News and Photos from Antigua

The Talulah's Web Diary
Ali Pery / Shane Warriker
Mon 12 Apr 2010 21:36

Our few days in St Martin were windy, rolly, and frustrating:  surrounded by the best chandleries and boat services in the Caribbean. When not boat bound by the howling wind, we window shopped for 3 days as all was closed for Easter!  However, we made new friends with boats anchored nearby, and fixed what we could on the boat.  Including the generator (again!).


On Tuesday 6th we took advantage of the North Easterlies, and got up at the crack of dawn for half a day’s sail south east to St Barts, where we anchored amongst the superyachts and dinghied ashore for an afternoon of people-watching.  Wow:  The Riviera of the Caribbean!!  Wealthy and beautiful French people shopping with Cartier and Hermes carrier bags, scooters buzzing around smart, chic restaurants, and the shiniest and biggest superyachts we’ve ever seen!  We managed to find an affordable bar amidst the pretty, colourful streets, and sipped beer, (along with a few other “cruisers”), and just watched.  And watched, the people flowing past us like a river.


We finally dragged ourselves back to the boat and set sail at 4 am the following morning for Antigua.  In 25 knots of wind, we were having a fantastic sail until seven hours later when suddenly snap! crack!  We noticed the mainsheet was rubbing furiously away at the back of the bimini and then saw the line securing the block (pulley) onto the boom had snapped and the aluminium casting that the topping lift was attached to had also snapped, and our boom was out of control.  We steered into the wind and dropped the mainsail and furled in the genoa in record time, before the entire rig came toppling down.  With no backstays and no  kicking strap to otherwise control the boom, we suddenly felt very vulnerable.   The following 6 hours, as the wind picked up, and the waves broke into the cockpit to dampen our spirits further, we motored and slammed our way to Antigua, where we anchored outside Jolly Harbour just before it got dark.  We “checked in” with customs and immigration the following morning, found a puncture in our dinghy (caused by a giant, dead and bloated puffer fish in St Barts dingy dock), and motored our way south into the wind, anchoring a few hours later in Falmouth Harbour, Antigua, on Thursday 8th April.  It is so good to be here at last.
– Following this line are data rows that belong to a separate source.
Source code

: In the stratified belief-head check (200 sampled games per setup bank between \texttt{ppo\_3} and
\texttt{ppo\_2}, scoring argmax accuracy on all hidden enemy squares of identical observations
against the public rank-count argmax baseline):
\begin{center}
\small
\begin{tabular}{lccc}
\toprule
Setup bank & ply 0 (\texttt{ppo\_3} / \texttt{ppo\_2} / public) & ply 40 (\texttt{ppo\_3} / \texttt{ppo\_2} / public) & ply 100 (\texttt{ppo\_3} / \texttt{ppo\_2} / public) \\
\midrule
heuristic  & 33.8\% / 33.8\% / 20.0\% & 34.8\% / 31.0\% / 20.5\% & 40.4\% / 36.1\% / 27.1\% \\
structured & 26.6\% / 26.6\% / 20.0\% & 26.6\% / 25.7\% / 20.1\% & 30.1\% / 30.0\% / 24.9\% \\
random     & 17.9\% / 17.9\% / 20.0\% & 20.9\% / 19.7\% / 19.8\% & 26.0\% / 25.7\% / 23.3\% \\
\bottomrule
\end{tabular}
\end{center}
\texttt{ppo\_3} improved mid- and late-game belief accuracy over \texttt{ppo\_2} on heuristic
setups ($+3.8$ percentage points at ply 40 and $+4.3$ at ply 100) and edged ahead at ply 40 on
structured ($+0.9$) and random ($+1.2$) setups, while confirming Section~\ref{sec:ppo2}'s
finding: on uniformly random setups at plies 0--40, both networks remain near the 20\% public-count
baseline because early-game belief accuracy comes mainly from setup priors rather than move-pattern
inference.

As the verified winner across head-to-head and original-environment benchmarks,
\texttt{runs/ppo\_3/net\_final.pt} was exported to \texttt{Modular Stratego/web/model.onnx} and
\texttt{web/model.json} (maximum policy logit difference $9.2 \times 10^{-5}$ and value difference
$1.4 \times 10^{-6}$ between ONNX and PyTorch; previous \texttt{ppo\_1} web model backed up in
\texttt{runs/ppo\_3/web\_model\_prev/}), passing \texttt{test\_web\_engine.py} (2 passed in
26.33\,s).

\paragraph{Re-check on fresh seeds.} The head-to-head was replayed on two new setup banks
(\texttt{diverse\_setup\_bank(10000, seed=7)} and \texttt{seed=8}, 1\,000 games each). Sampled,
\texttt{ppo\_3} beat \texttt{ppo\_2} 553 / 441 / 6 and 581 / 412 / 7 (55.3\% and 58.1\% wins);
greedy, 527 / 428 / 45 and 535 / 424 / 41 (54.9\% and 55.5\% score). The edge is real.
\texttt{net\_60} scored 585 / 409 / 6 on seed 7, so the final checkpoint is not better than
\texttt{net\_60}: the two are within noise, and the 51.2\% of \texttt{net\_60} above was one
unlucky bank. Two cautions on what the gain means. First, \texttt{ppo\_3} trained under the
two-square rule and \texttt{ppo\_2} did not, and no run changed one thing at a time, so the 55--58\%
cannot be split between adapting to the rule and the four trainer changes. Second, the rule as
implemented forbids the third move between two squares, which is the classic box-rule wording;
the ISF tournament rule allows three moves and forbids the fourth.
The strong smell of jasmine drifting out as we anchored was wonderful, despite the fact we are quite far from shore. We have run into good friends from down south, made many more already, and its nice to be amongst the long-term cruisers again, who have mostly gathered here for the Antigua Classic Yacht Regatta which begins this week.  We are tired from long night sails, and moving so far and fast over the last few weeks, so have decided to stay here for at least a week or two, sort out our rigging, and other boat maintenance, and enjoy the regatta festivities which have already begun.  More cruiser friends are arriving over the next few days, and already the harbour is filling up with beautiful and old classics.
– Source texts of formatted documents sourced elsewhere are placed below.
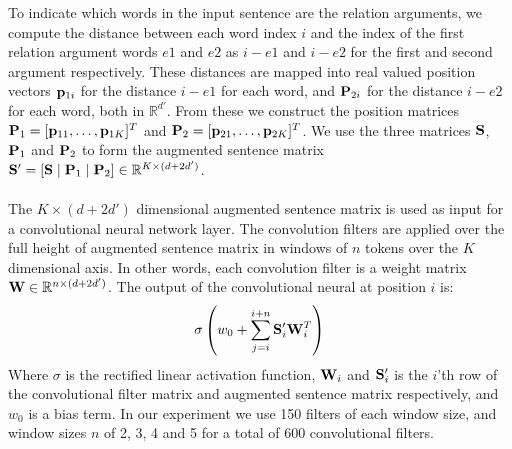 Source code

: To indicate which words in the input sentence are the relation arguments, we compute the distance between each word index $i$ and the index of the first relation argument words $e1$ and $e2$ as $i - e1$ and $i - e2$ for the first and second argument respectively. These distances are mapped into real valued position vectors $\mathbf{p}_{1i}$ for the distance $i - e1$ for each word, and $\mathbf{P}_{2i}$ for the distance $i - e2$ for each word, both in  $\mathbb{R}^{d'}$. From these we construct the position matrices $\mathbf{P}_1 = [\mathbf{p}_{11},\dots,\mathbf{p}_{1K}]^T$ and $\mathbf{P}_2 = [\mathbf{p}_{21},\dots,\mathbf{p}_{2K}]^T$. We use the three matrices $\mathbf{S}$, $\mathbf{P}_1$ and $\mathbf{P}_2$ to form the augmented sentence matrix $\mathbf{S}' = [\mathbf{S} \mid \mathbf{P}_1 \mid \mathbf{P}_2] \in \mathbb{R}^{K \times (d + 2d')}$.
\\\\
The $K \times (d + 2d')$ dimensional augmented sentence matrix is used as input for a convolutional neural network layer. The convolution filters are applied over the full height of augmented sentence matrix in windows of $n$ tokens over the $K$ dimensional axis. In other words, each convolution filter is a weight matrix $\mathbf{W} \in \mathbb{R}^{n \times (d + 2d')}$. The output of the convolutional neural at position $i$ is:
$$
\sigma\left(w_0 + \sum\limits_{j = i}^{i + n}\mathbf{S}'_i\mathbf{W}_i^T\right)
$$
Where $\sigma$ is the rectified linear activation function, $\mathbf{W}_i$ and $\mathbf{S}'_i$ is the $i$'th row of the convolutional filter matrix and augmented sentence matrix respectively, and $w_0$ is a bias term. In our experiment we use 150 filters of each window size, and window sizes $n$ of 2, 3, 4 and 5 for a total of 600 convolutional filters.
Yesterday afternoon (Sunday), along with Keith and Welly from Rapau, amongst others, we took a long and hot but stunning hike up to the top of Shirley Heights (named after the Governor General Shirley in Nelson’s time) where we danced our way through a Jump Up evening of steel bands and reggae.  We also strolled around Nelson’s Dockyard (English Harbour) – completed as it stands today in around 1745 – Britain’s main naval station in the Lesser Antilles.  Nelson was stationed here in 1784 and took over as naval commander, but was unhappy here, and kept the port closed to trade for all but British ships.  When former commander Vernon Nicholson sailed into English Harbour in 1947, the dockyard was in ruins, but soon restored into a beautiful monument and yachting capital of Antigua.  It is like walking around a mini English town, and there we saw the rowing boats who have just arrived after their long (60-90 days on average) row across the Atlantic.  We got to know a few of them whilst we were in La Gomera, the Canaries, before we set off on our Crossing.  So it was quite emotional to see them this side of the pond again.  What an amazing achievement.  What sore backsides.
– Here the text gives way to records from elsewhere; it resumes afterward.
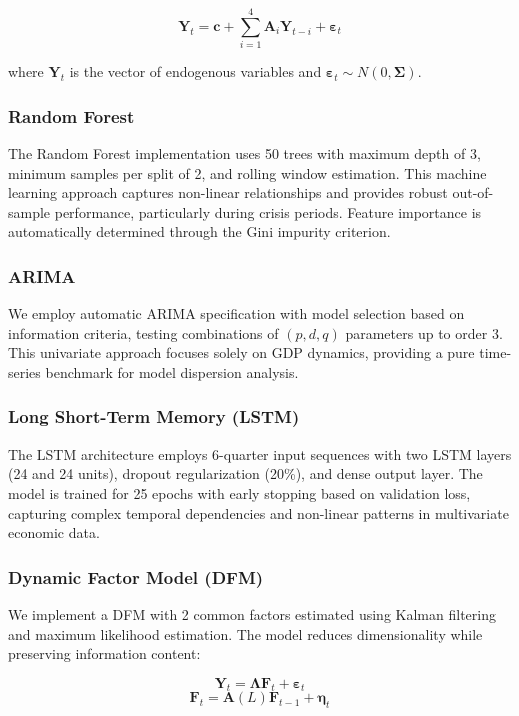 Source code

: \documentclass[12pt,a4paper]{article}
\theoremstyle{remark}
\begin{document}
$$\mathbf{Y}_t = \mathbf{c} + \sum_{i=1}^{4} \mathbf{A}_i \mathbf{Y}_{t-i} + \boldsymbol{\varepsilon}_t$$

where $\mathbf{Y}_t$ is the vector of endogenous variables and $\boldsymbol{\varepsilon}_t \sim N(0, \boldsymbol{\Sigma})$.

\subsubsection{Random Forest}
The Random Forest implementation uses 50 trees with maximum depth of 3, minimum samples per split of 2, and rolling window estimation. This machine learning approach captures non-linear relationships and provides robust out-of-sample performance, particularly during crisis periods. Feature importance is automatically determined through the Gini impurity criterion.

\subsubsection{ARIMA}
We employ automatic ARIMA specification with model selection based on information criteria, testing combinations of $(p,d,q)$ parameters up to order 3. This univariate approach focuses solely on GDP dynamics, providing a pure time-series benchmark for model dispersion analysis.

\subsubsection{Long Short-Term Memory (LSTM)}
The LSTM architecture employs 6-quarter input sequences with two LSTM layers (24 and 24 units), dropout regularization (20\%), and dense output layer. The model is trained for 25 epochs with early stopping based on validation loss, capturing complex temporal dependencies and non-linear patterns in multivariate economic data.

\subsubsection{Dynamic Factor Model (DFM)}
We implement a DFM with 2 common factors estimated using Kalman filtering and maximum likelihood estimation. The model reduces dimensionality while preserving information content:

$$\mathbf{Y}_t = \boldsymbol{\Lambda} \mathbf{F}_t + \boldsymbol{\varepsilon}_t$$
$$\mathbf{F}_t = \mathbf{A}(L) \mathbf{F}_{t-1} + \boldsymbol{\eta}_t$$
\end{document}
Shane has been asked to crew on a 70 ft racing classic this week, so watch this space …..




Filling up with fuel (St Martin), looks like the boat in front misjudged his approach a bit!



Keith and Welly (Rapau) on Talulah.



Nelsons dockyard (English Harbour) Antigua.  The restored columns from the boatyard.



Stretching his wings… spot the birdy.



Redcliffe Quay, St John’s, (Capital of Antigua)



Lots of colours as this vendor displays their wares.



A long, hot but lovely hike up the hill to Shirley Heights.



The view from the top of Shirley Heights overlooking English Harbour in the foreground and Falmouth Harbour in the background (where Talulah is anchored)



Steel band warms up the crowd before the excellent reggae band takes over at the “Jump Up”.



Yep, you guessed it, the sun goes down here too.



“Jump Up!” and down for little bald men.